Top of DATASET

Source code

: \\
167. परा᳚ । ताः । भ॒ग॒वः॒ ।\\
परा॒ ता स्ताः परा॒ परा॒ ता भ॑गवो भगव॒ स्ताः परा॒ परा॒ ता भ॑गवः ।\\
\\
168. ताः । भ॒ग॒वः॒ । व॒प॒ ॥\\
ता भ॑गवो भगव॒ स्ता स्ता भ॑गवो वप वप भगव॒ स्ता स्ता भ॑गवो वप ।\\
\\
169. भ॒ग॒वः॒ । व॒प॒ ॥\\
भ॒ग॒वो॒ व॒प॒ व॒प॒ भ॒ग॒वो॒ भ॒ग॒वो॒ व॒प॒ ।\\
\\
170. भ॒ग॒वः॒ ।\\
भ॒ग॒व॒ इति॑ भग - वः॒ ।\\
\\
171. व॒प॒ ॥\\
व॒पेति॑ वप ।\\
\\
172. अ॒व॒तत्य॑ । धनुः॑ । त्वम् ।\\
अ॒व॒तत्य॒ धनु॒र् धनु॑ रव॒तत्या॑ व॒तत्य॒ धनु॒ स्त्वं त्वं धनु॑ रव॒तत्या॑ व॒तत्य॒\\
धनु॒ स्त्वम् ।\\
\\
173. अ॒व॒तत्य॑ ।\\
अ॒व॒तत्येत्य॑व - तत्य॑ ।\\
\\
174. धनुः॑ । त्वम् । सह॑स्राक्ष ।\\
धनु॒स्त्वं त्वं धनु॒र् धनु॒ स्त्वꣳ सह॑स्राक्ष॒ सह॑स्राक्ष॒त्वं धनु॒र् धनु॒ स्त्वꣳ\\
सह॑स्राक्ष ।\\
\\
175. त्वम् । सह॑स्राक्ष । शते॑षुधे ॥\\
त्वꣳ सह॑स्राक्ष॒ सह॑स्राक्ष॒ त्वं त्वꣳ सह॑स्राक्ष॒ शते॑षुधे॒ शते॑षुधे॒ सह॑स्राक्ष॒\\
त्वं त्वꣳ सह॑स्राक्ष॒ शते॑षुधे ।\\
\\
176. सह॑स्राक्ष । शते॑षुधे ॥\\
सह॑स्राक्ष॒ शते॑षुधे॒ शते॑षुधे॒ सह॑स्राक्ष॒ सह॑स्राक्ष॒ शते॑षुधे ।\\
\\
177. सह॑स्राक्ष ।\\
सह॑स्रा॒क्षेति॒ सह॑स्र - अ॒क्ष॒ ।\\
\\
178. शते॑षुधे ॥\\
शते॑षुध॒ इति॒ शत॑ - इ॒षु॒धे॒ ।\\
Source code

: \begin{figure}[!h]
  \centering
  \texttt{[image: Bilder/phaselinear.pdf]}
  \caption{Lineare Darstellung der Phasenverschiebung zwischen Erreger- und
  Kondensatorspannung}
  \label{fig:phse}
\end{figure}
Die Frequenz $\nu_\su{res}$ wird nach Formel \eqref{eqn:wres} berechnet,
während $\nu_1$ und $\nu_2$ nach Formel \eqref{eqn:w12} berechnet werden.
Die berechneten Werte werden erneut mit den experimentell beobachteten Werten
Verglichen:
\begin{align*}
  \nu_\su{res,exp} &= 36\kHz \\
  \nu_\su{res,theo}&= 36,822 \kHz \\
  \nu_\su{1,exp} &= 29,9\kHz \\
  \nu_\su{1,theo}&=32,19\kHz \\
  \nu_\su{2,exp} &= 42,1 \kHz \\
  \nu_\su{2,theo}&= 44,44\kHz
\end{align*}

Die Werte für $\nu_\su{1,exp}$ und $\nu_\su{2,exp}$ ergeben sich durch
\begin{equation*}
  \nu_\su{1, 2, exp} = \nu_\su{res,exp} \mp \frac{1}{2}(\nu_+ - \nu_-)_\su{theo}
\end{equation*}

Bottom of DATASET

Check each line of the listing above for the string "Werte" and return those that contain it.

▶ COMPLETED TASK
Die berechneten Werte werden erneut mit den experimentell beobachteten Werten
Die Werte für $\nu_\su{1,exp}$ und $\nu_\su{2,exp}$ ergeben sich durch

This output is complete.